State fire investigators also said they identified a second point of ignition where vegetation blew into the company’s electric-distribution lines, starting another fire that was consumed by the first one. Cal Fire sent its investigative report to the Butte County District Attorney’s office, which will determine whether the company will face criminal charges.
The findings—which end months of speculation about the utility’s role in the massive wildfire—raise the likelihood that PG&E could face billions of dollars in liability costs related to its role in the November fire.
PG&E sought bankruptcy protection in January in anticipation of more than $30 billion in potential liability costs. It said earlier this year that its equipment was probably the cause of the Camp Fire.
Jeff Daniels of CNBC.com reported that lawsuits related to the fire could take years to resolve:
Lawsuits from Camp Fire survivors could take years to resolve, and PG&E could potentially face criminal charges in connection with the 2018 blaze. Cal Fire said its investigative report was forwarded to Butte County District Attorney Mike Ramsey.
Ramsey’s office did not immediately respond to CNBC’s request for comment.
The 2018 blaze destroyed about 90% of the town of Paradise, which once had a population of nearly 27,000 residents. Survivors of the disaster have since been relocated to nearby communities, including Chico and Oroville.
According to Cal Fire, the cause of the Camp Fire was power lines owned and operated by PG&E in the Pulga area of Butte County.
Joseph Serna and Taryn Luna of the Los Angeles Times reported that PG&E’s new CEO testified Wednesday:
The utility’s new chief executive, William “Bill” Johnson, testified in a committee hearing at the state Capitol Wednesday as the news was announced.
“It’s a disappointment that this happened,” Johnson said to state lawmakers. “Let’s not do it again.”
Johnson pledged that the company would demonstrate a higher commitment to safety under his watch, which includes visually inspecting all of its equipment in areas of high fire risk, intensifying vegetation management and shutting off power in advance of dangerous conditions.

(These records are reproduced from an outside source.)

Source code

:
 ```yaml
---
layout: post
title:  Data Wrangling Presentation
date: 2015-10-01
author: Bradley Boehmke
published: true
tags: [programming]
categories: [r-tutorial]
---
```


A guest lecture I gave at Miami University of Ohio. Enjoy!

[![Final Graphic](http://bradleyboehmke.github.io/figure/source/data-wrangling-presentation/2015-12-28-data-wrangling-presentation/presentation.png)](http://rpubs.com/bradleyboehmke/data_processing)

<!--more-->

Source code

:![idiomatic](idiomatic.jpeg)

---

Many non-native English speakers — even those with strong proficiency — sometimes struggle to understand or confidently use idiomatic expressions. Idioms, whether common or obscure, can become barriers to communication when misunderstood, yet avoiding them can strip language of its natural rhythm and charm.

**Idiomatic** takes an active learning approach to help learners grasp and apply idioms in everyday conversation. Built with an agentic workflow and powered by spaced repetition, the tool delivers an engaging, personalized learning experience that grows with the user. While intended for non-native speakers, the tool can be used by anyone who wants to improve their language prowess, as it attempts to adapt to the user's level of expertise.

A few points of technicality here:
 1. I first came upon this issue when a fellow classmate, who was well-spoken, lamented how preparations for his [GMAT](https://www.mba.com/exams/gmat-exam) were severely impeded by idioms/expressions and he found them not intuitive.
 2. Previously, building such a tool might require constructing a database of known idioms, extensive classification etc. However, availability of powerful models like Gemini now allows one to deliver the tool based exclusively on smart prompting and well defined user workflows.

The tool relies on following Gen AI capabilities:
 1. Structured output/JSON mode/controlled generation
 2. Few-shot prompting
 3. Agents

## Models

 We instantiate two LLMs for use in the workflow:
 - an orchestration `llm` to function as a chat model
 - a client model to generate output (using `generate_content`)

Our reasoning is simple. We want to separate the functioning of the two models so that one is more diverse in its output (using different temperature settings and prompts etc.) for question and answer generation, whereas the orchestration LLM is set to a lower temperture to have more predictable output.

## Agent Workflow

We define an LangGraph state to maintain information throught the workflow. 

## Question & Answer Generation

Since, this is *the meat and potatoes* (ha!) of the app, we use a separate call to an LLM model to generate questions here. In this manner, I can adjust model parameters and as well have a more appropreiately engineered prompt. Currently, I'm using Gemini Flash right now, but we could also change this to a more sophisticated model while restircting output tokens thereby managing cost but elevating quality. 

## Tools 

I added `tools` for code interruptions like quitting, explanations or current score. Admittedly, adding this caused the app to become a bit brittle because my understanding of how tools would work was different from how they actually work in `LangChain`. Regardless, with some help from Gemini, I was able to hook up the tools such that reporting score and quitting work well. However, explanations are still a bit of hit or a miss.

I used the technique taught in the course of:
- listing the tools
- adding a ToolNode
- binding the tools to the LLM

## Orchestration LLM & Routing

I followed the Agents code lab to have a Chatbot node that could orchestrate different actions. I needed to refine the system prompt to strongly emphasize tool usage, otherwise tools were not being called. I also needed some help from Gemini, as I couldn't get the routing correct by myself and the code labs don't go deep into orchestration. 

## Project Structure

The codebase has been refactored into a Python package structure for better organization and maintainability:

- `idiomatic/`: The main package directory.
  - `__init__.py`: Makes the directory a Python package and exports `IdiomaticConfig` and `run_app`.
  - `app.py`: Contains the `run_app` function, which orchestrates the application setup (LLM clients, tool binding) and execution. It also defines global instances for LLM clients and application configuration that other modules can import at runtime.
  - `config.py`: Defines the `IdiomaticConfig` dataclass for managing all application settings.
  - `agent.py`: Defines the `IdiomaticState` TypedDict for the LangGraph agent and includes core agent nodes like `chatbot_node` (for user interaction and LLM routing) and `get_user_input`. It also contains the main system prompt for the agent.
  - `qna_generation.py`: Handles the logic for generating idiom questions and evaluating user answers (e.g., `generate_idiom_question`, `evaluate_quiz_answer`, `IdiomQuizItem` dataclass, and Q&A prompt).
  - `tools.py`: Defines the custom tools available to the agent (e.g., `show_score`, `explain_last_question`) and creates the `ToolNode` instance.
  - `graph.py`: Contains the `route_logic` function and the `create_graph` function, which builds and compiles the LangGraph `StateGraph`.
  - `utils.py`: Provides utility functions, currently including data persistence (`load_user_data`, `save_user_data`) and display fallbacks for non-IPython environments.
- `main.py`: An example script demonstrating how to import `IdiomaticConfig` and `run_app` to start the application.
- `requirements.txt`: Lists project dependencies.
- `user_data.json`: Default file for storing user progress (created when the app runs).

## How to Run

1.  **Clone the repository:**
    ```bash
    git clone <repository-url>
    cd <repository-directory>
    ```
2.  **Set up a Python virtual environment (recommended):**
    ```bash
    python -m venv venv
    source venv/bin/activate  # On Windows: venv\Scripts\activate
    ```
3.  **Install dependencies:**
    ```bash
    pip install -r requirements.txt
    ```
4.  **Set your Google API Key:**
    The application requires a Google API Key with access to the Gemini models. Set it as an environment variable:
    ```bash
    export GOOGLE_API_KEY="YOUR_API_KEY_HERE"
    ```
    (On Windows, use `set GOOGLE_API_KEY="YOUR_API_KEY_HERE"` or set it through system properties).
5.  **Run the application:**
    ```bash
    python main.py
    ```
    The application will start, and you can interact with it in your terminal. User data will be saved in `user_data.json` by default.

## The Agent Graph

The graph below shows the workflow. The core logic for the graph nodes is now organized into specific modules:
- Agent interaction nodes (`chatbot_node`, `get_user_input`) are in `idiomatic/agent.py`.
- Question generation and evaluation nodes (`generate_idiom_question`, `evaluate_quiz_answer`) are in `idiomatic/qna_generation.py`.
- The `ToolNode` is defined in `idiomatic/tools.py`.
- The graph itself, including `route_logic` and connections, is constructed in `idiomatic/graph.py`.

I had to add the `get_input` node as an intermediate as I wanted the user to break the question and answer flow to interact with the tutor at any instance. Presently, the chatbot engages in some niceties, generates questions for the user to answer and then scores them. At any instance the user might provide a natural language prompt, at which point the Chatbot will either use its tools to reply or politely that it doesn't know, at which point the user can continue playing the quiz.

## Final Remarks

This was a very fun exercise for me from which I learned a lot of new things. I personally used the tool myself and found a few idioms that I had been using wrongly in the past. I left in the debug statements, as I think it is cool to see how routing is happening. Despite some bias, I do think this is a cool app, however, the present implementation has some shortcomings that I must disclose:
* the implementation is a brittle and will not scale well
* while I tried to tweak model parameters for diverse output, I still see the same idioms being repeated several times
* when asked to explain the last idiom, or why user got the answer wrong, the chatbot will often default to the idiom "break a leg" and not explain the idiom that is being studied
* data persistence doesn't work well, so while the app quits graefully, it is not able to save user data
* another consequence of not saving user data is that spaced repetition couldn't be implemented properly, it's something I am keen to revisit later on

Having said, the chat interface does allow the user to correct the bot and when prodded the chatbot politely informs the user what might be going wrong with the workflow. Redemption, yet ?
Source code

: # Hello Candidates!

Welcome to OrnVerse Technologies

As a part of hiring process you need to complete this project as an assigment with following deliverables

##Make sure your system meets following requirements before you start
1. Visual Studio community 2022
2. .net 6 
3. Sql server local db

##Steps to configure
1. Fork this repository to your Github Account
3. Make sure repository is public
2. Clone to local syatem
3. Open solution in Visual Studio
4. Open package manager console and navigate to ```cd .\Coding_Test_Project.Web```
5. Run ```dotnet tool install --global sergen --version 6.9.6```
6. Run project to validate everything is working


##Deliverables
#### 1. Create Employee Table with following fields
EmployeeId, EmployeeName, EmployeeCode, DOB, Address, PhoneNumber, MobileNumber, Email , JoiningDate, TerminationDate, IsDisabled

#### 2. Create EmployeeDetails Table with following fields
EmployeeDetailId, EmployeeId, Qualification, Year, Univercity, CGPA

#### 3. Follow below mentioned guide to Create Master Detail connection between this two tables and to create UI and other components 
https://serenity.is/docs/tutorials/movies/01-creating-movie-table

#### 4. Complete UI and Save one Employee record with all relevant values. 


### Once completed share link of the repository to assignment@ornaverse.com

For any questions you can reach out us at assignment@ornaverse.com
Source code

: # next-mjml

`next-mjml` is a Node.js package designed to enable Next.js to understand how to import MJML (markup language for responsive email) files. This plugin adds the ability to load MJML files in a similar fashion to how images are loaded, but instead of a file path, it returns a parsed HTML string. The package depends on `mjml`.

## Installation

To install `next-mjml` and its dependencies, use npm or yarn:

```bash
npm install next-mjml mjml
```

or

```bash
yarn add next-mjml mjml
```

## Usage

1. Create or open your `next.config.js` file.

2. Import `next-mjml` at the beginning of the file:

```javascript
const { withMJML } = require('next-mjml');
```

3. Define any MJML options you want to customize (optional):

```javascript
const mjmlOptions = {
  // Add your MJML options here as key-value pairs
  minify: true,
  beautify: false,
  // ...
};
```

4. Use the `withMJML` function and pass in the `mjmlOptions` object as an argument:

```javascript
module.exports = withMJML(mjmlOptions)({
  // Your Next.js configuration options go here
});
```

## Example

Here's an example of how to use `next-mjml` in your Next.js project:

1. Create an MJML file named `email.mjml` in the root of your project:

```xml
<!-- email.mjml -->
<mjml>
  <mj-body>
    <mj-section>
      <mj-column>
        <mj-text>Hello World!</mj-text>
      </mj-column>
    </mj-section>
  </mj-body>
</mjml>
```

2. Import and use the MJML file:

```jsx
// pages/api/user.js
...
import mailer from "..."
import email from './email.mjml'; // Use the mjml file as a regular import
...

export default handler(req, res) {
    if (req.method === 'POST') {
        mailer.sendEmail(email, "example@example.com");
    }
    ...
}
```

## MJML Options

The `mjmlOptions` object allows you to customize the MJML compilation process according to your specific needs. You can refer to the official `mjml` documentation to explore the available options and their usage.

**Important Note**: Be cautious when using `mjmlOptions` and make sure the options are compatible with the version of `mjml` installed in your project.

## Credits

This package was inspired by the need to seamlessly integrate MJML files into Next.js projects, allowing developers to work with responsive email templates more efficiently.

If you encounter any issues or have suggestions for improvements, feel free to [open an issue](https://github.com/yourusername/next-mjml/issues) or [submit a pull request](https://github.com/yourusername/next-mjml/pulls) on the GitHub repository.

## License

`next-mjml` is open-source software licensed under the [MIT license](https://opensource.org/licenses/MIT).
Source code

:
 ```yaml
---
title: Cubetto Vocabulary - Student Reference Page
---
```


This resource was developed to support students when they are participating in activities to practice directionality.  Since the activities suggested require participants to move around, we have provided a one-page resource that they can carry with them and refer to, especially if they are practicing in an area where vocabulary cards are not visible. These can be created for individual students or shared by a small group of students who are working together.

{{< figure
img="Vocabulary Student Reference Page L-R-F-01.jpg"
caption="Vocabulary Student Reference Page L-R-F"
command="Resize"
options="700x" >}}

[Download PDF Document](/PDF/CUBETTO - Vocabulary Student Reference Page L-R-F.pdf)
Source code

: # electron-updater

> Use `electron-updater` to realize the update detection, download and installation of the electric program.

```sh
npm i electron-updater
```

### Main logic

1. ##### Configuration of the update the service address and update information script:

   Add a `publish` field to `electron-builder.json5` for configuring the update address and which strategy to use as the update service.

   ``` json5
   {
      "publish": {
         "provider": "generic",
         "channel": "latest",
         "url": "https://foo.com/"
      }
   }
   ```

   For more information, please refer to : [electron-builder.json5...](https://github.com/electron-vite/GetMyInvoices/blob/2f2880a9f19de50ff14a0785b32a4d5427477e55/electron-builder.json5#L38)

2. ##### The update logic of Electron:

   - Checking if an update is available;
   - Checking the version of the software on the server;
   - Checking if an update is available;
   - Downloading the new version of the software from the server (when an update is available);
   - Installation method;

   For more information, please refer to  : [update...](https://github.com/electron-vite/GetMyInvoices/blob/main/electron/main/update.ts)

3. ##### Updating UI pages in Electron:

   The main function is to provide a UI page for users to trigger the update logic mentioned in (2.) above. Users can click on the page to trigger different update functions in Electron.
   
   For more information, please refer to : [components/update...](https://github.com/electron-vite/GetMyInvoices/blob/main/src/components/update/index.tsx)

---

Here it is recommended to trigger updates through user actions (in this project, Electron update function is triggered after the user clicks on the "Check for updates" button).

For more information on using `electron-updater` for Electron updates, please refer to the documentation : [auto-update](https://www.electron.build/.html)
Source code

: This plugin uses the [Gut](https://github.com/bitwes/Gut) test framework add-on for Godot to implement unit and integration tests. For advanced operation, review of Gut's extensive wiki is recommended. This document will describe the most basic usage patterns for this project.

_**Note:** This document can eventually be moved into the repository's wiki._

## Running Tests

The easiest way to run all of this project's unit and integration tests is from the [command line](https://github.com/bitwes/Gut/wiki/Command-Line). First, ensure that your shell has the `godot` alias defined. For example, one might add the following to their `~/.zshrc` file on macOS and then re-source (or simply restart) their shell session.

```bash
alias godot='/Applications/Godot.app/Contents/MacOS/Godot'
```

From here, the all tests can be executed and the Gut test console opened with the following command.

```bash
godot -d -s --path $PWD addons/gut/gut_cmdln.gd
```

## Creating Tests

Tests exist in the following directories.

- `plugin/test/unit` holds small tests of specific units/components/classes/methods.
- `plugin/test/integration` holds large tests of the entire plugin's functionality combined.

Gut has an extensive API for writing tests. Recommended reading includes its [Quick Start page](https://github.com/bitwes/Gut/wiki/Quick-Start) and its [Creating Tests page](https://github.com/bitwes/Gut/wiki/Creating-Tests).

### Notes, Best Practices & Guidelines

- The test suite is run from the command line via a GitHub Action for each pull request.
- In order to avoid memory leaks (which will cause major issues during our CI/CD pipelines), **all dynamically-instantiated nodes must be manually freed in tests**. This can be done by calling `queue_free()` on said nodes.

“I will tell you we will be laser-focused on safety, but I won’t expect you to believe that until you see the results,” Johnson said. “The outcomes for the people, the citizens, the customers, have to be better here.”
PG&E filed for bankruptcy protection because of losses from the Nov. 8 fire, which scorched more than 153,000 acres and has put new pressure on utilities to improve the safety of their power distribution systems.